A lot of the Bs came in "easy" classes where the average grade on exams was 85-90. I never did enough problems to stop making mistakes, so I got an 85-90 on pretty much all my exams, which is only good for a B if that's average. The classes that I did really well in were the ones where professors asked questions on exams that required real original thought; the average grade on one of those exams might be something like 30 or 50, but I'd still get an 85-90 most of the time. The one way I selected courses that were "easy" was that I chose professors who made homework a small part of the grade, so I wouldn't fail just for not doing any homework.
Someone else mentioned Ramanujan. Well, I'm not a genius, and I know that. One of my high school friends got a silver in the international math Olympiad, and he didn't even think he was good at math because his little brother was a lot better (and his little brother later got a gold). I'm not even close to that, and even those guys aren't in the same league as Ramanujan, but I read pretty quickly and I have a decent memory for abstract concepts. I think whether or not people are sure the original poster is full of crap depends on who they hung out with in high school and college. Frankly, I was the dumbest of my close friends in high school, and about average among my college friends. When I look at my high school and college friends, any of them could have done this (with the exception of the guy who never made mistakes because he was slow and methodical, even on easy stuff), so it's not obvious to me that the original poster is just spouting off, even if it seems obvious to everyone else.
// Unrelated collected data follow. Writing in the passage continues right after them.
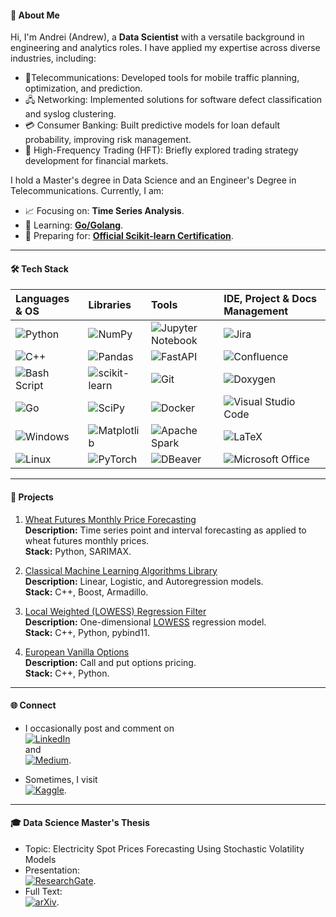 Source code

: #### 🚀 About Me

Hi, I'm Andrei (Andrew), a **Data Scientist** with a versatile background in engineering and analytics roles. I have applied my expertise across diverse industries, including:

- 📶Telecommunications: Developed tools for mobile traffic planning, optimization, and prediction.
- 🖧 Networking: Implemented solutions for software defect classification and syslog clustering.
- 💳 Consumer Banking: Built predictive models for loan default probability, improving risk management.
- 💱 High-Frequency Trading (HFT): Briefly explored trading strategy development for financial markets.

I hold a Master's degree in Data Science and an Engineer's Degree in Telecommunications. Currently, I am:
- 📈 Focusing on: **Time Series Analysis**.
- 🌱 Learning: **[Go/Golang](https://go.dev/doc/)**.
- 📖 Preparing for: **[Official Scikit-learn Certification](https://papers.probabl.ai/official-scikit-learn-certification-launch)**.

---

#### 🛠️ Tech Stack
| **Languages & OS** | **Libraries** | **Tools** | **IDE, Project & Docs Management** |
|:--------------|:---------------------------|:----------------------|:-----------------------------|
| ![Python](https://img.shields.io/badge/python-3670A0?style=for-the-badge&logo=python&logoColor=ffdd54) | ![NumPy](https://img.shields.io/badge/numpy-%23013243.svg?style=for-the-badge&logo=numpy&logoColor=white) | ![Jupyter Notebook](https://img.shields.io/badge/jupyter-%23FA0F00.svg?style=for-the-badge&logo=jupyter&logoColor=white) | ![Jira](https://img.shields.io/badge/jira-%230A0FFF.svg?style=for-the-badge&logo=jira&logoColor=white) |
| ![C++](https://img.shields.io/badge/c++-%2300599C.svg?style=for-the-badge&logo=c%2B%2B&logoColor=white) | ![Pandas](https://img.shields.io/badge/pandas-%23150458.svg?style=for-the-badge&logo=pandas&logoColor=white) | ![FastAPI](https://img.shields.io/badge/FastAPI-005571?style=for-the-badge&logo=fastapi) | ![Confluence](https://img.shields.io/badge/confluence-%23172BF4.svg?style=for-the-badge&logo=confluence&logoColor=white) |
| ![Bash Script](https://img.shields.io/badge/bash_script-%23121011.svg?style=for-the-badge&logo=gnu-bash&logoColor=white) | ![scikit-learn](https://img.shields.io/badge/scikit--learn-%23F7931E.svg?style=for-the-badge&logo=scikit-learn&logoColor=white) | ![Git](https://img.shields.io/badge/git-%23F05033.svg?style=for-the-badge&logo=git&logoColor=white) | ![Doxygen](https://img.shields.io/badge/doxygen-2C4AA8?style=for-the-badge&logo=doxygen&logoColor=white) |
| ![Go](https://img.shields.io/badge/go-%2300ADD8.svg?style=for-the-badge&logo=go&logoColor=white) | ![SciPy](https://img.shields.io/badge/SciPy-%230C55A5.svg?style=for-the-badge&logo=scipy&logoColor=%white) | ![Docker](https://img.shields.io/badge/docker-%230db7ed.svg?style=for-the-badge&logo=docker&logoColor=white) | ![Visual Studio Code](https://img.shields.io/badge/Visual%20Studio%20Code-0078d7.svg?style=for-the-badge&logo=visual-studio-code&logoColor=white) |
| ![Windows](https://img.shields.io/badge/Windows-0078D6?style=for-the-badge&logo=windows&logoColor=white) | ![Matplotlib](https://img.shields.io/badge/Matplotlib-%23ffffff.svg?style=for-the-badge&logo=Matplotlib&logoColor=black) | ![Apache Spark](https://img.shields.io/badge/Apache%20Spark-FDEE21?style=flat-square&logo=apachespark&logoColor=black) | ![LaTeX](https://img.shields.io/badge/latex-%23008080.svg?style=for-the-badge&logo=latex&logoColor=white) |
| ![Linux](https://img.shields.io/badge/Linux-FCC624?style=for-the-badge&logo=linux&logoColor=black) | ![PyTorch](https://img.shields.io/badge/PyTorch-%23EE4C2C.svg?style=for-the-badge&logo=PyTorch&logoColor=white) | ![DBeaver](https://img.shields.io/badge/DBeaver-382923?logo=dbeaver&logoColor=fff&style=for-the-badge) | ![Microsoft Office](https://img.shields.io/badge/Microsoft_Office-D83B01?style=for-the-badge&logo=microsoft-office&logoColor=white) |

---

#### 📂 Projects
1. [Wheat Futures Monthly Price Forecasting](https://github.com/andrewha/wheat_price_forecast)  
   **Description:** Time series point and interval forecasting as applied to wheat futures monthly prices.  
   **Stack:** Python, SARIMAX.

2. [Classical Machine Learning Algorithms Library](https://github.com/andrewha/ezml)  
   **Description:** Linear, Logistic, and Autoregression models.  
   **Stack:** C++, Boost, Armadillo.

3. [Local Weighted (LOWESS) Regression Filter](https://github.com/andrewha/lowess_regression)  
   **Description:** One-dimensional [LOWESS](https://en.wikipedia.org/wiki/Local_regression) regression model.  
   **Stack:** C++, Python, pybind11.

4. [European Vanilla Options](https://github.com/andrewha/european_vanilla_options)  
   **Description:** Call and put options pricing.  
   **Stack:** C++, Python.

---

#### 🌐 Connect
- I occasionally post and comment on  
  [![LinkedIn](https://img.shields.io/badge/LinkedIn-%230077B5.svg?style=for-the-badge&logo=linkedin&logoColor=white)](https://www.linkedin.com/in/andreibatyrov/)  
  and  
  [![Medium](https://img.shields.io/badge/Medium-12100E?style=for-the-badge&logo=medium&logoColor=white)](https://medium.com/@handrewkha).  

- Sometimes, I visit  
  [![Kaggle](https://img.shields.io/badge/Kaggle-035a7d?style=for-the-badge&logo=kaggle&logoColor=white)](https://www.kaggle.com/semipro).  

---

#### 🎓 Data Science Master's Thesis
- Topic: Electricity Spot Prices Forecasting Using Stochastic Volatility Models
- Presentation:  
  [![ResearchGate](https://img.shields.io/badge/ResearchGate-00CCBB?style=for-the-badge&logo=ResearchGate&logoColor=white)](http://dx.doi.org/10.13140/RG.2.2.24129.67681).  
- Full Text:  
[![arXiv](https://img.shields.io/badge/arXiv-B31B1B?logo=arxiv&logoColor=fff&style=for-the-badge)](https://arxiv.org/abs/2406.19405).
The math olympiad friend I mentioned above would go through the text for his classes and do every problem in the book before the class started. That took him a few of weeks. Someone mentioned that an engineering problem set takes more than an afternoon. That's probably true for a lot of people, but problem sets in engineering and math don't take much time if you know how to do them. The limiting factor is how quickly you come up with a solution, which can be pretty much instantaneous. There are some exceptions -- I remember some VLSI questions that basically amounted to doing a SPICE simulation by hand. And most labs are, unfortunately, gated by the amount of tedious work you have to do.
On the comment that my experience doesn't count because I'm an outlier, well what's P(guy makes original blog post | not an outlier) vs. P(guy makes original blog post | is an outlier)? I don't have any idea, but neither does anyone else here, and yet every other poster seems to be completely certain that the guy who wrote the original post is full of it. I'm not even saying that it's likely that the guy is credible; I'm just saying it's possible.
I can also believe that someone who's capable of doing that would fail out, because I almost did the same thing in high school. IIRC, my GPA was about 1.6 when I applied to colleges. I only managed to get into a decent school because I was lucky enough to be from a state that had a decent state school that had a policy of letting anyone in with an ACT score above some threshold (32 or 34, I forget which). And even then, I almost didn't got my admission rescinded by failing to graduate. A lot of teachers in my HS had a policy of giving people As in their class if they got a 5 on the AP exam. I got a 4 on the AP chemistry exam, and a big fat F in the class. I'd failed enough classes that I didn't have enough credits to graduate without AP Chem. The chemistry teacher didn't know that, but he was still nice enough to change my grade to a C when he saw that I got a 4. Thanks Mr. Swanson. I don't know what would have ended up happening if I failed out of high school. I spent most of my time in college in libraries, just reading. In theory, I could have done that even without being a student, but I doubt I would have.
> This is either outright bullshit, or your college was complete crap. Most likely the former.
He says it was RIT or Rochester Institute of Technology. I went there (although it was a much better value for me, since I was in NTID, the deaf sub-college, so I basically got half off tuition); and now that I check, we actually overlapped.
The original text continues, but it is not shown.